◆ **What you are asked to do**
For each line below that holds the word "imports", make a copy.
BEGIN Records supplied
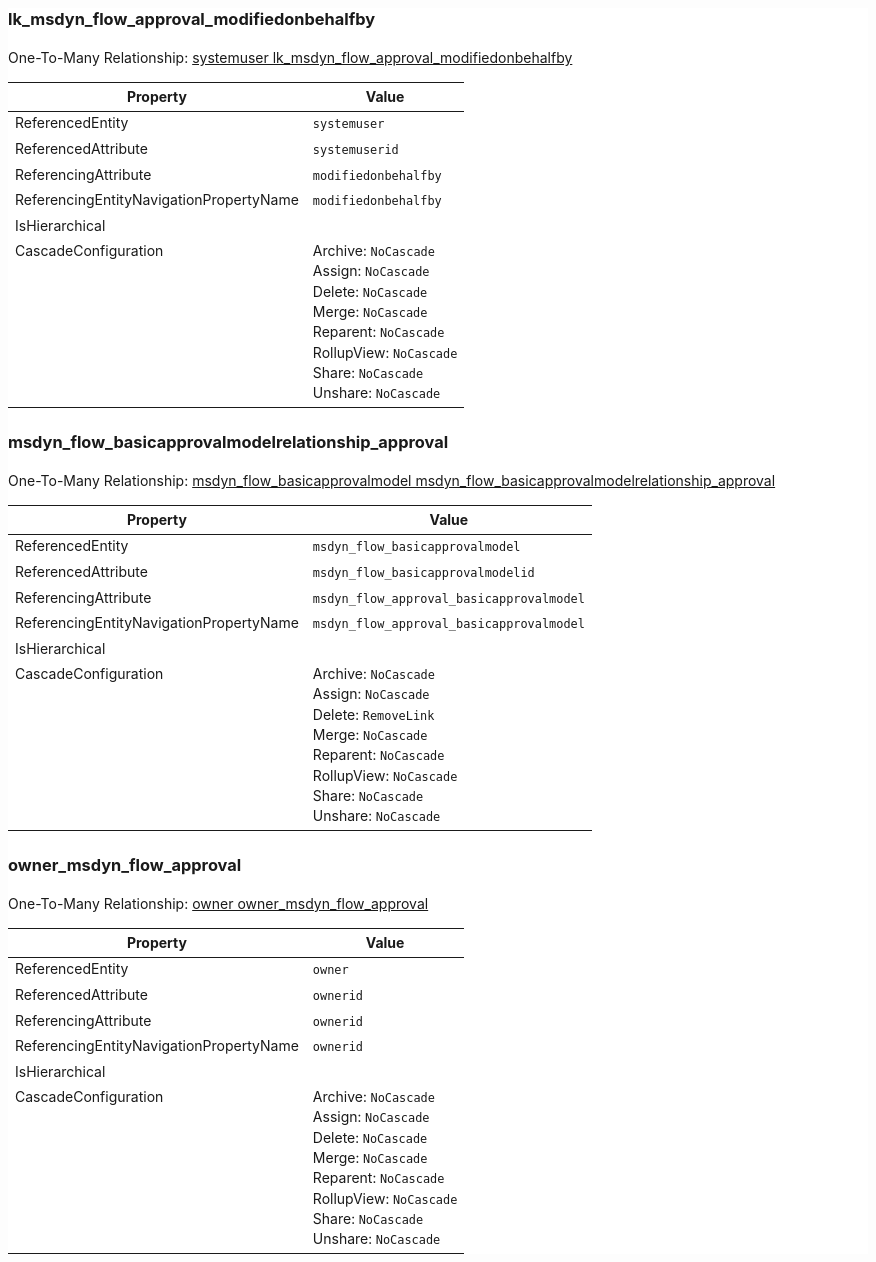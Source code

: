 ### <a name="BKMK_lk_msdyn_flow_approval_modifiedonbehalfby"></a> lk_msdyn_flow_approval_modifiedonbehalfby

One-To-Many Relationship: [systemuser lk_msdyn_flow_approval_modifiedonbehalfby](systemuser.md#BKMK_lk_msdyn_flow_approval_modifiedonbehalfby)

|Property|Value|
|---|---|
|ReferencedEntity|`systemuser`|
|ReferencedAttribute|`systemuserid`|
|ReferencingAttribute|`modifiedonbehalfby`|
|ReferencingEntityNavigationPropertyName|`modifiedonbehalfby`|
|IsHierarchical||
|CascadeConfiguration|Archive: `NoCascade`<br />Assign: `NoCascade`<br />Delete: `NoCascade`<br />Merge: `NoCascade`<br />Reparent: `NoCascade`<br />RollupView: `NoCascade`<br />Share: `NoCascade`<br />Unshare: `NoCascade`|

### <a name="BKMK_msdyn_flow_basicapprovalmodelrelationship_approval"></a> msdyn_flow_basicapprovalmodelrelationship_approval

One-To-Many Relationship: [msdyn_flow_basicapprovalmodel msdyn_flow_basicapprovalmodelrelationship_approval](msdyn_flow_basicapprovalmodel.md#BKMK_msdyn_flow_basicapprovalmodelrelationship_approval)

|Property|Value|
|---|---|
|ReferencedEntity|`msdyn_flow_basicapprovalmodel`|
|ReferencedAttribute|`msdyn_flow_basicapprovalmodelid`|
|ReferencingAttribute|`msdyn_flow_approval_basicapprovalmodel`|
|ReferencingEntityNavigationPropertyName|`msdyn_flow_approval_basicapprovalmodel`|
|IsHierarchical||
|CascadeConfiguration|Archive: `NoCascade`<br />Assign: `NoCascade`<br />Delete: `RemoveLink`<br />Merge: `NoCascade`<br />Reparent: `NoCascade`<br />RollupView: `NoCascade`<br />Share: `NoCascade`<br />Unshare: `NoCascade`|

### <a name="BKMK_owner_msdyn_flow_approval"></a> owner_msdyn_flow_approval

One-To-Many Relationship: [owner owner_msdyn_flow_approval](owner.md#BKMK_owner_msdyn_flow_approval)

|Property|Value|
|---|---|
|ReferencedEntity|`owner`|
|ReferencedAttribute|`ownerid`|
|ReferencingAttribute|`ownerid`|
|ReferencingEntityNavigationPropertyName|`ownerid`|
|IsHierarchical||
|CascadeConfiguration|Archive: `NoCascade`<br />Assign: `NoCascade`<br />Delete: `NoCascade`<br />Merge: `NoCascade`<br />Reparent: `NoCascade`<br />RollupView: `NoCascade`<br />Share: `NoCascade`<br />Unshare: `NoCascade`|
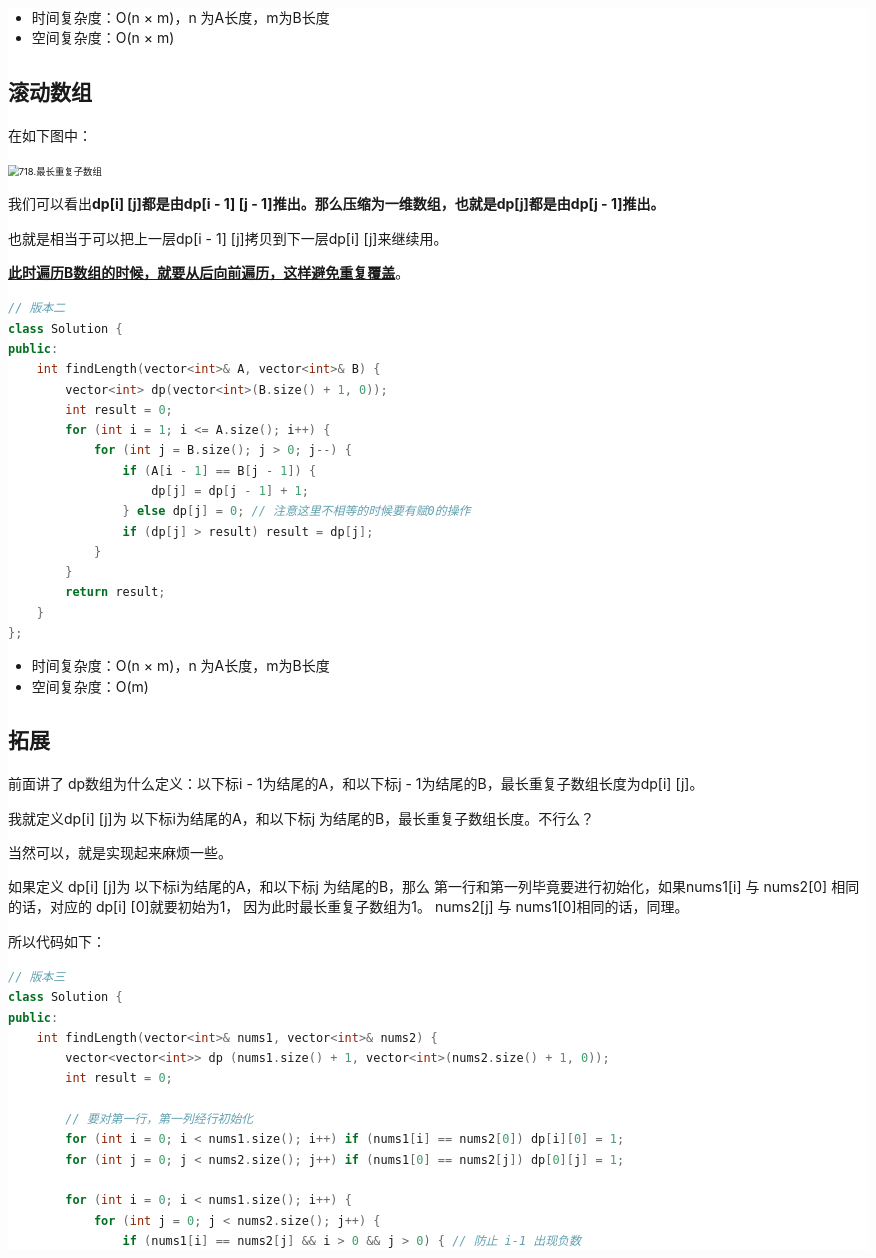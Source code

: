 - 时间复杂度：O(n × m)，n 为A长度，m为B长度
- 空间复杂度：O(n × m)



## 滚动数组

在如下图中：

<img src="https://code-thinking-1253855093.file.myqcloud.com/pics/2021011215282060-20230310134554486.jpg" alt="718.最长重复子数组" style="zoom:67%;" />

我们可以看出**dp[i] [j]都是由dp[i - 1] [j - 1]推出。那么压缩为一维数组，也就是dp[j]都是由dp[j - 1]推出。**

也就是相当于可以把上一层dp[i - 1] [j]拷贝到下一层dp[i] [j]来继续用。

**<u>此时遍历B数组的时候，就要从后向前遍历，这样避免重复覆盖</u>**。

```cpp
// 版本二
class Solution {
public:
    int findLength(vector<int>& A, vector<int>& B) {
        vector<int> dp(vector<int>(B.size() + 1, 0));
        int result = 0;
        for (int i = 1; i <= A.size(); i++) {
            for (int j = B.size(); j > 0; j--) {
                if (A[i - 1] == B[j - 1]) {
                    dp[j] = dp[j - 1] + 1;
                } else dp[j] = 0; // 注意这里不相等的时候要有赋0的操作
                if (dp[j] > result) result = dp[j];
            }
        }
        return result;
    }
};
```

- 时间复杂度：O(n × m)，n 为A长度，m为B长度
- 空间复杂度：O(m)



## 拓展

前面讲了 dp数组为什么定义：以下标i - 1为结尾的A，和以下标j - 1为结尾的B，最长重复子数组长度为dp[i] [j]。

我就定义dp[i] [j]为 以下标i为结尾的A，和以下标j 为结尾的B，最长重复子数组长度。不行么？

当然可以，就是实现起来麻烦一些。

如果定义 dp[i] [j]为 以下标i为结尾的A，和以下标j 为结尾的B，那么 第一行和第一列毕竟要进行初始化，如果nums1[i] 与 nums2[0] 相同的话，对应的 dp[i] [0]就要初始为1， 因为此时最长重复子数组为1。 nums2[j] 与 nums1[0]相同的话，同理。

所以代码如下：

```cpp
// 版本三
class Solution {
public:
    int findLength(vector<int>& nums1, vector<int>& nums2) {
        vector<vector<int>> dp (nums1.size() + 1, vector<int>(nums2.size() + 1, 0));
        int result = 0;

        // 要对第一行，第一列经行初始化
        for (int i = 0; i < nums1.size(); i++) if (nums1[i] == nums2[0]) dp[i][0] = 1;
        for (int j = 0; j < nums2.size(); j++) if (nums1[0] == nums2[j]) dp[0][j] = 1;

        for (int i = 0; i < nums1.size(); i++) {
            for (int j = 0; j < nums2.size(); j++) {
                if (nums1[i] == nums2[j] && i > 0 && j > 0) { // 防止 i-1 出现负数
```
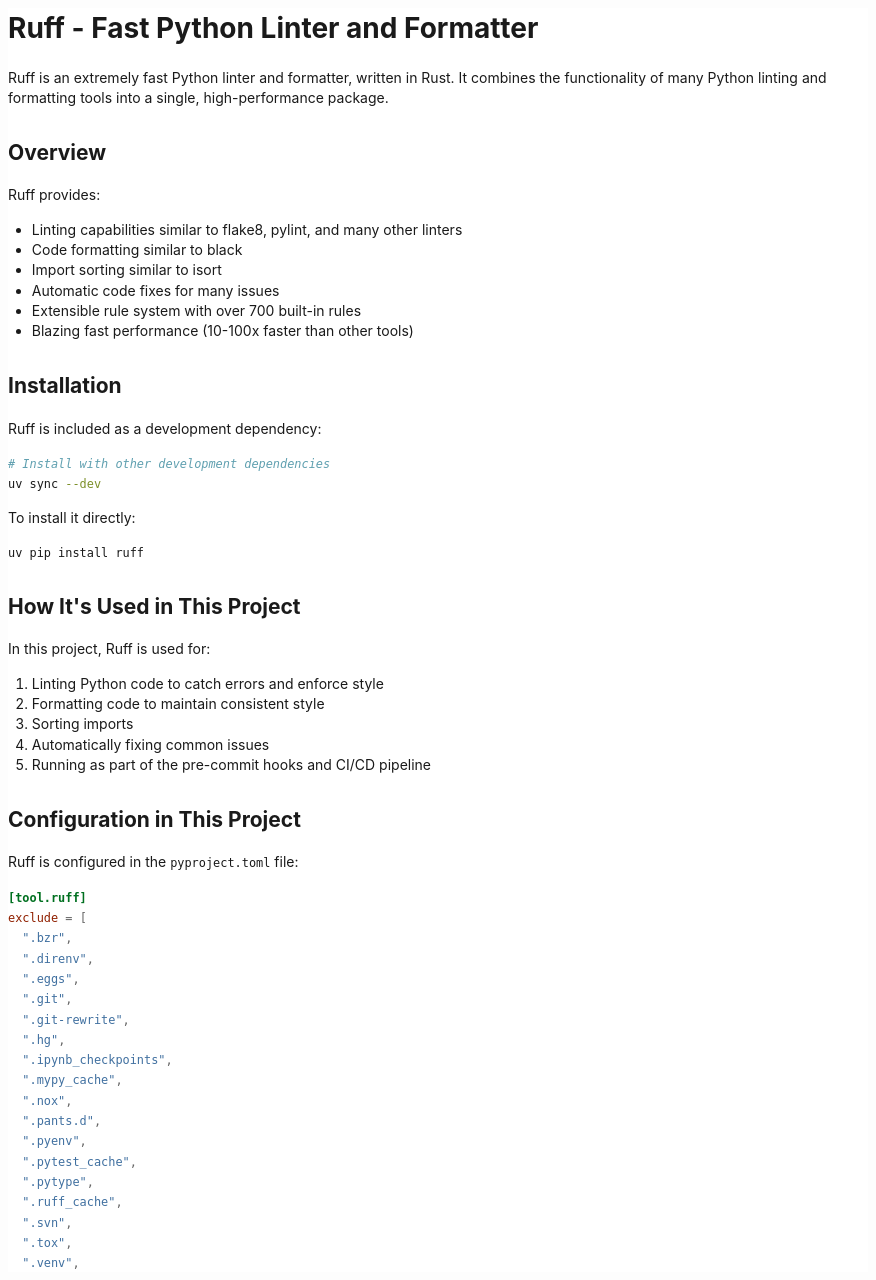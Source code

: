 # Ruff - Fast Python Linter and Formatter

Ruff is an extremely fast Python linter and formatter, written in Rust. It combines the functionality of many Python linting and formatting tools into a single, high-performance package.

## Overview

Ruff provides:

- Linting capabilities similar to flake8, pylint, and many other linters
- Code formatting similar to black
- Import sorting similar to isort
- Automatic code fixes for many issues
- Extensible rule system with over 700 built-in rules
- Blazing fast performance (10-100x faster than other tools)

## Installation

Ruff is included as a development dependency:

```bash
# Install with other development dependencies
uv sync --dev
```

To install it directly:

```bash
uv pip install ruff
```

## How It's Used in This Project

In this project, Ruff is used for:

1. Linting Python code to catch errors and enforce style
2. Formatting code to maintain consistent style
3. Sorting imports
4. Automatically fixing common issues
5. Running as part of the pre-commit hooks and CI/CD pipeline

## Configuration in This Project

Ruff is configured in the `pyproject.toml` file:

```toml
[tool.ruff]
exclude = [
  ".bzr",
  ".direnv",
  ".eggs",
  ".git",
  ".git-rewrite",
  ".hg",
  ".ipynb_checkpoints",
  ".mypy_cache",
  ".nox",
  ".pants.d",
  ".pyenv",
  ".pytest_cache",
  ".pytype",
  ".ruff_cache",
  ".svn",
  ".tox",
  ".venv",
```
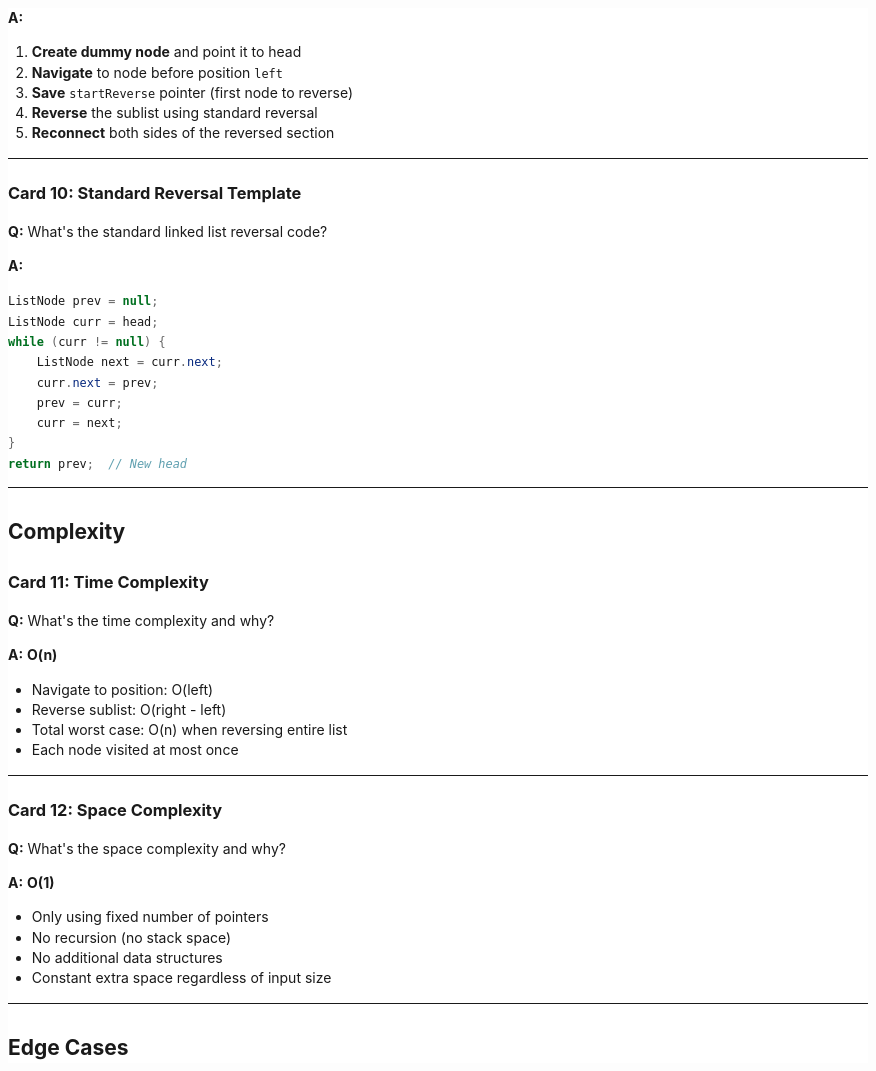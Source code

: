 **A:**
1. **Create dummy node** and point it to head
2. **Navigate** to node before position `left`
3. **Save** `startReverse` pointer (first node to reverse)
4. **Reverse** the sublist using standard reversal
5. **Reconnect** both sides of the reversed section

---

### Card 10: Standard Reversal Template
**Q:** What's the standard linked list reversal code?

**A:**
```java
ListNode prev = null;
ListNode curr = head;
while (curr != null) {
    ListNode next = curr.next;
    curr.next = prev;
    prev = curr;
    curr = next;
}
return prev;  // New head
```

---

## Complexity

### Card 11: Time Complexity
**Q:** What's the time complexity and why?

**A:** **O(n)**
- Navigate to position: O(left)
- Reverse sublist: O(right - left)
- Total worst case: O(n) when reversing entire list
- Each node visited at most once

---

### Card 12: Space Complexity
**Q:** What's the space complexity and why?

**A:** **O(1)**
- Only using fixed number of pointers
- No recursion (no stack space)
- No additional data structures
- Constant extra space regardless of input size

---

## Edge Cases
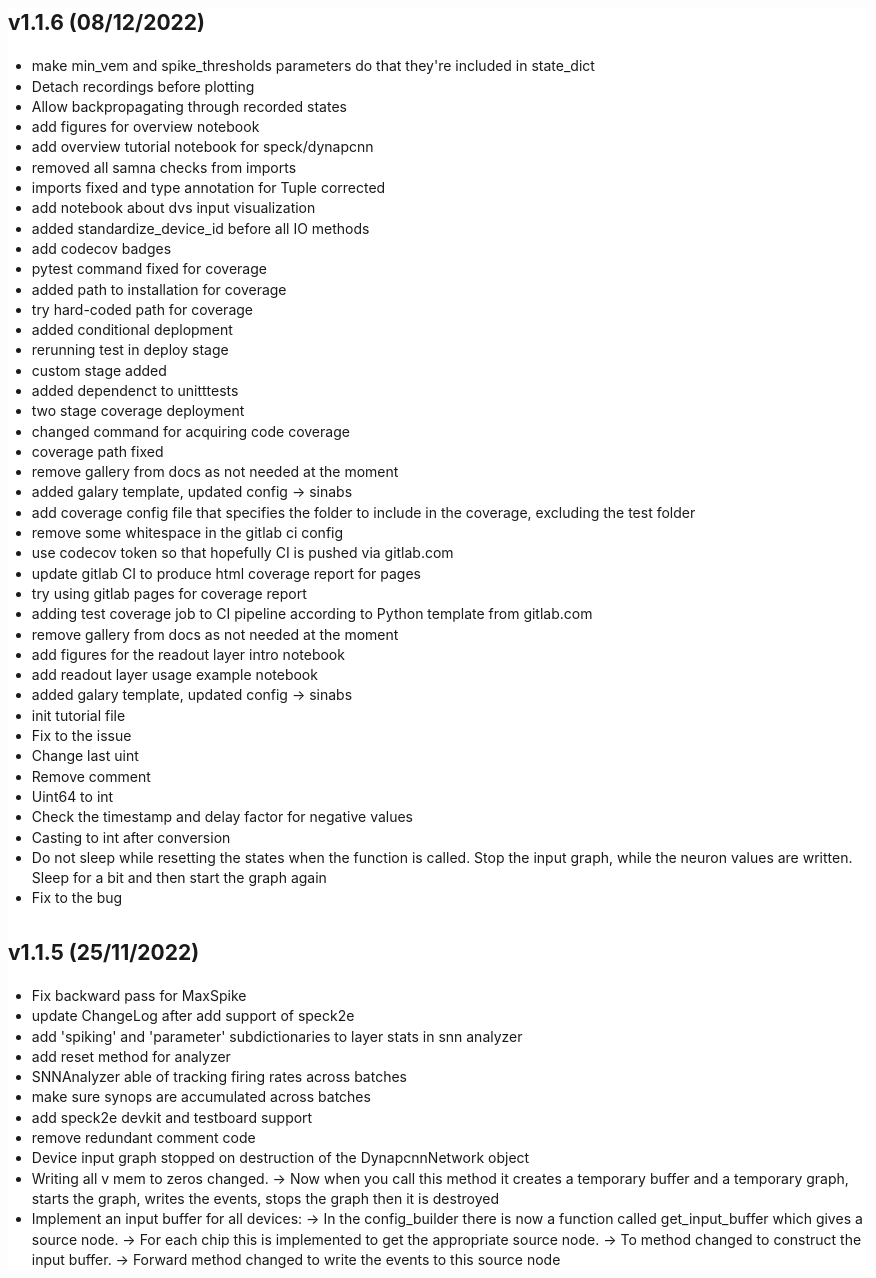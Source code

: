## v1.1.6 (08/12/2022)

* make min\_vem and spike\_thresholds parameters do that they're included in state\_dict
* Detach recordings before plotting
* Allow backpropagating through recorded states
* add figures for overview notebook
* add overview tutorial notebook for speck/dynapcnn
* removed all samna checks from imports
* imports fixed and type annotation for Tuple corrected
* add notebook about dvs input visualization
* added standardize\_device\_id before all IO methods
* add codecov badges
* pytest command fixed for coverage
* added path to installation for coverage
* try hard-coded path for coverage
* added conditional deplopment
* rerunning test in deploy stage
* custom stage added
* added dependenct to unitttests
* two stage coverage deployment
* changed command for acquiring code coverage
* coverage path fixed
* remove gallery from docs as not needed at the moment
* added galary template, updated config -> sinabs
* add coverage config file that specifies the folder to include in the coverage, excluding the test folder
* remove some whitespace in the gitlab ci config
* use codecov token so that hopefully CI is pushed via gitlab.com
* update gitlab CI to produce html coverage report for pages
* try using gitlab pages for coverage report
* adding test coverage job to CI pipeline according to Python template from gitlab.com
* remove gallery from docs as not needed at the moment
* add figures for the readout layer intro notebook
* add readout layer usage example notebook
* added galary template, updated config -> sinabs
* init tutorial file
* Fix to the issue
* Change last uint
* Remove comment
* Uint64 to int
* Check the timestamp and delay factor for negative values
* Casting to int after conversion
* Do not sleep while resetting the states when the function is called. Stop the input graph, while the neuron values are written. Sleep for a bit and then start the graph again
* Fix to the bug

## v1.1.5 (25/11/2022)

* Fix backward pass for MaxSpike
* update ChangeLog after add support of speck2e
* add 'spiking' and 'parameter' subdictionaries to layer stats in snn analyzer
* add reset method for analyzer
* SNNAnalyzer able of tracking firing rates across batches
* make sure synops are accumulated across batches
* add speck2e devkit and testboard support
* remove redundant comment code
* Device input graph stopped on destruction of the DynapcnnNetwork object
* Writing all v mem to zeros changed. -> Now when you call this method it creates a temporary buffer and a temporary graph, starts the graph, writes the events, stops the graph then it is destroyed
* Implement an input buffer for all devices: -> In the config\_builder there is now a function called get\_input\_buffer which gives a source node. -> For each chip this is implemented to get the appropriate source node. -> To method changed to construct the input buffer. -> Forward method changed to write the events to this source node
END Records supplied
◆ **Task output**
3. Sorting imports
* removed all samna checks from imports
* imports fixed and type annotation for Tuple corrected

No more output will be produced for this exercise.